--- Task instructions ---
Pictures stay out of the output. Return exactly the lines below from the one with "ஆதாரம் ஆன வடிவே" down to the one with "- **Blazor WASM:**", both included, and nothing more.

Pictures paired with source code:
::::::
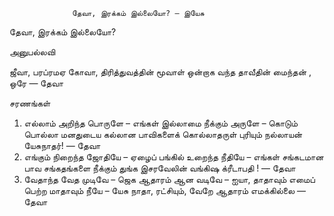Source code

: 

                  தேவா, இரக்கம் இல்லையோ? – இயேசு 
 தேவா, இரக்கம் இல்லையோ?
   
அனுபல்லவி

 ஜீவா, பரப்ரமஏ கோவா, திரித்துவத்தின் 
 மூவாள் ஒன்றாக வந்த தாவீதின் மைந்தன் , ஒரே — தேவா
             
சரணங்கள்
1. எல்லாம் அறிந்த பொருளே – எங்கள் 
 இல்லாமை நீக்கும் அருளே – கொடும்
 பொல்லா மனதுடைய கல்லான பாவிகளைக்
 கொல்லாதருள் புரியும் நல்லாயன் யேசுநாதர்! — தேவா
 2. எங்கும் நிறைந்த ஜோதியே – ஏழைப்
 பங்கில் உறைந்த நீதியே – எங்கள் 
 சங்கடமான பாவ சங்கதங்களை நீக்கும்
 துங்க இசரவேலின் வங்கிஷ க்ரீடாபதி ! — தேவா 
 3. வேதாந்த வேத முடிவே – ஜெக
 ஆதாரம் ஆன வடிவே – ஐயா,
 தாதாவும் எமைப் பெற்ற மாதாவும் நீயே – யேசு
 நாதா, ரட்சியும், வேறே ஆதாரம் எமக்கில்லை — தேவா 


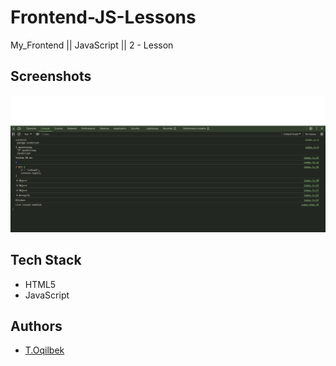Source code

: # Frontend-JS-Lessons
My_Frontend || JavaScript || 2 - Lesson

## Screenshots

![Lesson - 2](./img/img.jpg)

## Tech Stack

- HTML5
- JavaScript

## Authors

- [T.Oqilbek](https://www.github.com/tolqinov-o)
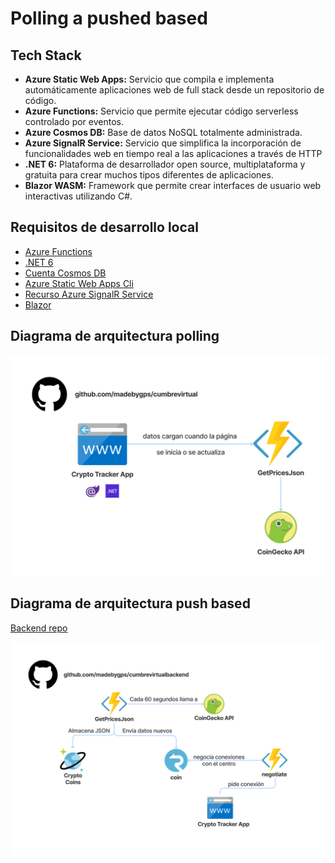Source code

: # Polling a pushed based

## Tech Stack

- **Azure Static Web Apps:** Servicio que compila e implementa automáticamente aplicaciones web de full stack desde un repositorio de código.
- **Azure Functions:** Servicio que permite ejecutar código serverless controlado por eventos.
- **Azure Cosmos DB:** Base de datos NoSQL totalmente administrada.
- **Azure SignalR Service:** Servicio que simplifica la incorporación de funcionalidades web en tiempo real a las aplicaciones a través de HTTP
- **.NET 6:** Plataforma de desarrollador open source, multiplataforma y gratuita para crear muchos tipos diferentes de aplicaciones.
- **Blazor WASM:** Framework que permite crear interfaces de usuario web interactivas utilizando C#.

## Requisitos de desarrollo local

- [Azure Functions](https://docs.microsoft.com/azure/azure-functions/functions-develop-vs-code?tabs=csharp#prerequisites)
- [.NET 6](https://dotnet.microsoft.com/download/dotnet/6.0)
- [Cuenta Cosmos DB](https://docs.microsoft.com/azure/cosmos-db/sql/create-cosmosdb-resources-portal#create-an-azure-cosmos-db-account)
- [Azure Static Web Apps Cli](https://github.com/Azure/static-web-apps-cli)
- [Recurso Azure SignalR Service](https://docs.microsoft.com/azure/azure-signalr/signalr-quickstart-dotnet-core#:~:text=To%20create%20an%20Azure%20SignalR,the%20results%2C%20and%20select%20Create.)
- [Blazor](https://dotnet.microsoft.com/learn/aspnet/blazor-tutorial/intro)

## Diagrama de arquitectura polling

![frontend architecture diagram](img/front.png "Title")

## Diagrama de arquitectura push based

[Backend repo](https://github.com/madebygps/cumbrevirtualbackend)

![backend architecture diagram](img/back.png "Title")

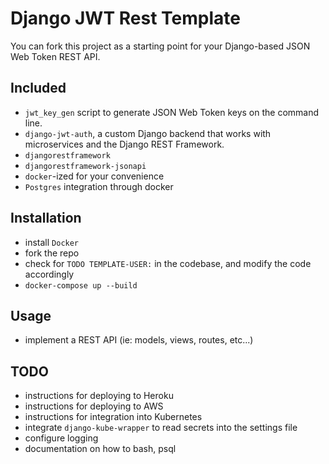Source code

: # Django JWT Rest Template

You can fork this project as a starting point for your Django-based JSON Web Token REST API.


## Included

- `jwt_key_gen` script to generate JSON Web Token keys on the command line.
- `django-jwt-auth`, a custom Django backend that works with microservices and the Django REST Framework.
- `djangorestframework`
- `djangorestframework-jsonapi`
- `docker`-ized for your convenience
- `Postgres` integration through docker


## Installation

- install `Docker`
- fork the repo
- check for `TODO TEMPLATE-USER:` in the codebase, and modify the code accordingly
- `docker-compose up --build`


## Usage

- implement a REST API (ie: models, views, routes, etc...)

## TODO

- instructions for deploying to Heroku
- instructions for deploying to AWS
- instructions for integration into Kubernetes
- integrate `django-kube-wrapper` to read secrets into the settings file
- configure logging
- documentation on how to bash, psql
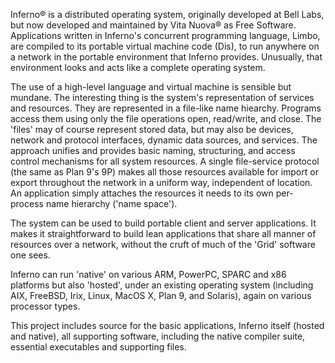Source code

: Inferno® is a distributed operating system, originally developed at Bell Labs, but now developed and maintained by Vita Nuova® as Free Software.  Applications written in Inferno's concurrent programming language, Limbo, are compiled to its portable virtual machine code (Dis), to run anywhere on a network in the portable environment that Inferno provides.  Unusually, that environment looks and acts like a complete operating system.

The use of a high-level language and virtual machine is sensible but mundane. The interesting thing is the system's representation of services and resources.  They are represented in a file-like name hiearchy.  Programs access them using only the file operations open, read/write, and close.  The 'files' may of course represent stored data, but may also be devices, network and protocol interfaces, dynamic data sources, and services.  The approach unifies and provides basic naming, structuring, and access control mechanisms for all system resources.  A single file-service protocol (the same as Plan 9's 9P) makes all those resources available for import or export throughout the network in a uniform way, independent of location. An application simply attaches the resources it needs to its own per-process name hierarchy ('name space').

The system can be used to build portable client and server applications. It makes it straightforward to build lean applications that share all manner of resources over a network, without the cruft of much of the 'Grid' software one sees.

Inferno can run 'native' on various ARM, PowerPC, SPARC and x86 platforms but also 'hosted', under an existing operating system (including AIX, FreeBSD, Irix, Linux, MacOS X, Plan 9, and Solaris), again on various processor types.

This project includes source for the basic applications, Inferno itself (hosted and native), all supporting software, including the native compiler suite, essential executables and supporting files.
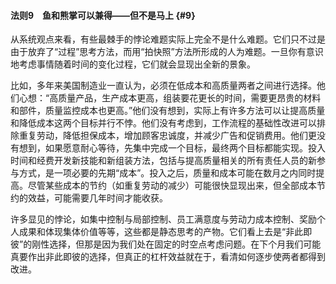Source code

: #### 法则9　鱼和熊掌可以兼得——但不是马上 {#9}

从系统观点来看，有些最棘手的悖论难题实际上完全不是什么难题。它们只不过是由于放弃了“过程”思考方法，而用“拍快照”方法所形成的人为难题。一旦你有意识地考虑事情随着时间的变化过程，它们就会显现出全新的景象。

比如，多年来美国制造业一直认为，必须在低成本和高质量两者之间进行选择。他们心想：“高质量产品，生产成本更高，组装要花更长的时间，需要更昂贵的材料和部件，质量监控成本也更高。”他们没有想到，实际上有许多方法可以让提高质量和降低成本这两个目标并行不悖。他们没有考虑到，工作流程的基础性改进可以排除重复劳动，降低担保成本，增加顾客忠诚度，并减少广告和促销费用。他们更没有想到，如果愿意耐心等待，先集中完成一个目标，最终两个目标都能实现。投入时间和经费开发新技能和新组装方法，包括与提高质量相关的所有责任人员的新参与方式，是一项必要的先期“成本”。投入之后，质量和成本可能在数月之内同时提高。尽管某些成本的节约（如重复劳动的减少）可能很快显现出来，但全部成本节约的效益，可能需要几年时间才能收获。

许多显见的悖论，如集中控制与局部控制、员工满意度与劳动力成本控制、奖励个人成果和体现集体价值等等，这些都是静态思考的产物。它们看上去是“非此即彼”的刚性选择，但那是因为我们处在固定的时空点考虑问题。在下个月我们可能真要作出非此即彼的选择，但真正的杠杆效益就在于，看清如何逐步使两者都得到改进。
::::::
--- Solution for this exercise ---
 ஆதாரம் ஆன வடிவே – ஐயா,
 தாதாவும் எமைப் பெற்ற மாதாவும் நீயே – யேசு
 நாதா, ரட்சியும், வேறே ஆதாரம் எமக்கில்லை — தேவா 


Source code

: # Frontend-JS-Lessons
My_Frontend || JavaScript || 2 - Lesson

## Screenshots

![Lesson - 2](./img/img.jpg)

## Tech Stack

- HTML5
- JavaScript

## Authors

- [T.Oqilbek](https://www.github.com/tolqinov-o)
Source code

: # Polling a pushed based

## Tech Stack

- **Azure Static Web Apps:** Servicio que compila e implementa automáticamente aplicaciones web de full stack desde un repositorio de código.
- **Azure Functions:** Servicio que permite ejecutar código serverless controlado por eventos.
- **Azure Cosmos DB:** Base de datos NoSQL totalmente administrada.
- **Azure SignalR Service:** Servicio que simplifica la incorporación de funcionalidades web en tiempo real a las aplicaciones a través de HTTP
- **.NET 6:** Plataforma de desarrollador open source, multiplataforma y gratuita para crear muchos tipos diferentes de aplicaciones.
- **Blazor WASM:** Framework que permite crear interfaces de usuario web interactivas utilizando C#.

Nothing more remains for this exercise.